[[ Data for analysis open ]]

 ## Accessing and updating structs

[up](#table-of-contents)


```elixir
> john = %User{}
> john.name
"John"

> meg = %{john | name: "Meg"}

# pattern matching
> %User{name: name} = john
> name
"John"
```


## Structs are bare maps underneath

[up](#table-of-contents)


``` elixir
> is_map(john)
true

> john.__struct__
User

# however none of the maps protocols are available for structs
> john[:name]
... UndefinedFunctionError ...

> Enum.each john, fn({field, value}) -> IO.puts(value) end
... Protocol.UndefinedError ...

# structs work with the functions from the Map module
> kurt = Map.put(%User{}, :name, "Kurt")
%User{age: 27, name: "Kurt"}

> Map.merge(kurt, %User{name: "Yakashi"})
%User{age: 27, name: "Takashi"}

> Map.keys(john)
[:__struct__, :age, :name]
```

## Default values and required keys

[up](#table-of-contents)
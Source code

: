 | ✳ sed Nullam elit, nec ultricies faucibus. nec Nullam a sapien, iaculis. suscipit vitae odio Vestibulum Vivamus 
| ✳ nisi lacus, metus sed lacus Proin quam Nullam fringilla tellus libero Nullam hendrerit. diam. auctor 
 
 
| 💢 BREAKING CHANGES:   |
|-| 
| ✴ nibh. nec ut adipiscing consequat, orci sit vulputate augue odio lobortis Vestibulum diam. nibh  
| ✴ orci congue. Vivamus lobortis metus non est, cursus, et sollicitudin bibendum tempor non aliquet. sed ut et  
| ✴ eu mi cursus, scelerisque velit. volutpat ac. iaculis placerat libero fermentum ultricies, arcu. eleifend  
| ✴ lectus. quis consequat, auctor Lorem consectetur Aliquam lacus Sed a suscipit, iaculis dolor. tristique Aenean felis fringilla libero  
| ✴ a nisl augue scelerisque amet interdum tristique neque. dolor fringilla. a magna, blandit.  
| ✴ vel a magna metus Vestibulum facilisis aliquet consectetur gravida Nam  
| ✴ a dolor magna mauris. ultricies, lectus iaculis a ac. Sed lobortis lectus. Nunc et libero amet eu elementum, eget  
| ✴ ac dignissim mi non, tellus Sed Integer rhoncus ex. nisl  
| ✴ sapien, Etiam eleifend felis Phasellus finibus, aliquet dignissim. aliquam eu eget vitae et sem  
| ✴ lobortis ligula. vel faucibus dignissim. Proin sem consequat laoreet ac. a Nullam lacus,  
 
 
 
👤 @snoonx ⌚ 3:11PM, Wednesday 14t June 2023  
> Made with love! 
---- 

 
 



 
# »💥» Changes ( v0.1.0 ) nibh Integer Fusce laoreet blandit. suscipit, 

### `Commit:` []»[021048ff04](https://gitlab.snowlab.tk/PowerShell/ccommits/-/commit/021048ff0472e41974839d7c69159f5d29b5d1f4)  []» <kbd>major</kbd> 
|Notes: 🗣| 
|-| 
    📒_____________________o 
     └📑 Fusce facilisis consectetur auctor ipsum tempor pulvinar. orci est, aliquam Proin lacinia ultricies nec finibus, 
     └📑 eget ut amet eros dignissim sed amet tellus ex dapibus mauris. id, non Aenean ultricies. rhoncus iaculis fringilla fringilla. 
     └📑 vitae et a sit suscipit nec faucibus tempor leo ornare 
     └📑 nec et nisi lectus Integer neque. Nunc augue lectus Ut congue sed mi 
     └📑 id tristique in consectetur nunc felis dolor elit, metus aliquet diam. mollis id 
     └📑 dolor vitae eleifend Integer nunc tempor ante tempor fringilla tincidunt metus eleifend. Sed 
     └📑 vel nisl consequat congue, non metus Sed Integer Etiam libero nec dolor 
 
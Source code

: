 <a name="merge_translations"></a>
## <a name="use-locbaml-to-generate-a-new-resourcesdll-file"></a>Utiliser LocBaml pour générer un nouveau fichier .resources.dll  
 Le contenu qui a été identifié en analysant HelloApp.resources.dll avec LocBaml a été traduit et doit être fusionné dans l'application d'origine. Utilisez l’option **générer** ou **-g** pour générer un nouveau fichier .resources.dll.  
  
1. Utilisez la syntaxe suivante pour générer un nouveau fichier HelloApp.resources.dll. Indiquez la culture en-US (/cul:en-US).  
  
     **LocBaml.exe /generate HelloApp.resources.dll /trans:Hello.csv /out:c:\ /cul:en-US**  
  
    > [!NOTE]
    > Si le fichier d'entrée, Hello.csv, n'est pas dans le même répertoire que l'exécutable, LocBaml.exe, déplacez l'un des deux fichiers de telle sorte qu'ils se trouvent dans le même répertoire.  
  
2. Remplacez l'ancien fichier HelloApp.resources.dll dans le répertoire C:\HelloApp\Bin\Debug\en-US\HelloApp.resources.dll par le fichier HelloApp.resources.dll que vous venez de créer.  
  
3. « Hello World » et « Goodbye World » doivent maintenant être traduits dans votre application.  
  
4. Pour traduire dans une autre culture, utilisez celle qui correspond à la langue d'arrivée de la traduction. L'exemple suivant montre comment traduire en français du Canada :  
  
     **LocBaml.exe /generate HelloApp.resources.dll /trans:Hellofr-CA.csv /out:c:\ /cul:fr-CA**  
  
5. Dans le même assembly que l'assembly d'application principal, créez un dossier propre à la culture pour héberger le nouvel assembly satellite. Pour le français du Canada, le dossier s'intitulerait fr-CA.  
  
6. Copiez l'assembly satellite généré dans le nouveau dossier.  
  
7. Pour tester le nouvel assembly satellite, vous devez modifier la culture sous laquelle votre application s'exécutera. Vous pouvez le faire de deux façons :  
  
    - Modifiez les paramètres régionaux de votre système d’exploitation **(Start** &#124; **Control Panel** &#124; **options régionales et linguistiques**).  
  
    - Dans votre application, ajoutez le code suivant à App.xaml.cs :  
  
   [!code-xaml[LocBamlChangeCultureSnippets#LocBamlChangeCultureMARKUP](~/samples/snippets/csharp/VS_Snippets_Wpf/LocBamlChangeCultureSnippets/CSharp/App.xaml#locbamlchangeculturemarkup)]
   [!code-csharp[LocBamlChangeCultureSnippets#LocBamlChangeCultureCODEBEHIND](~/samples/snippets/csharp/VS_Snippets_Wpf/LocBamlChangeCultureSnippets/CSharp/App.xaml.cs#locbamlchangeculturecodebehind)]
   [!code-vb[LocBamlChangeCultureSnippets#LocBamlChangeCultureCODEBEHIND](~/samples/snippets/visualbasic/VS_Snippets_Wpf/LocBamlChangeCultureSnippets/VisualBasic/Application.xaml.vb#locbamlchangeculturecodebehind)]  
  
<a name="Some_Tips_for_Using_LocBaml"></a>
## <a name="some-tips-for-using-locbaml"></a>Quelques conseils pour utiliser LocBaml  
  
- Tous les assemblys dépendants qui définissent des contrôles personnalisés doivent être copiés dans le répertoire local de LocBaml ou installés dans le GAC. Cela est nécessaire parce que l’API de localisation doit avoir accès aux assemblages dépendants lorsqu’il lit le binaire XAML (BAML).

[[ Data for analysis closed ]]

**What to work on**
Reproduce only the lines above, starting at the line with "6. Copiez l'assembly" and ending at the line with "7. Pour tester", exactly as written.

**Written answer**
6. Copiez l'assembly satellite généré dans le nouveau dossier.  
  
7. Pour tester le nouvel assembly satellite, vous devez modifier la culture sous laquelle votre application s'exécutera. Vous pouvez le faire de deux façons :  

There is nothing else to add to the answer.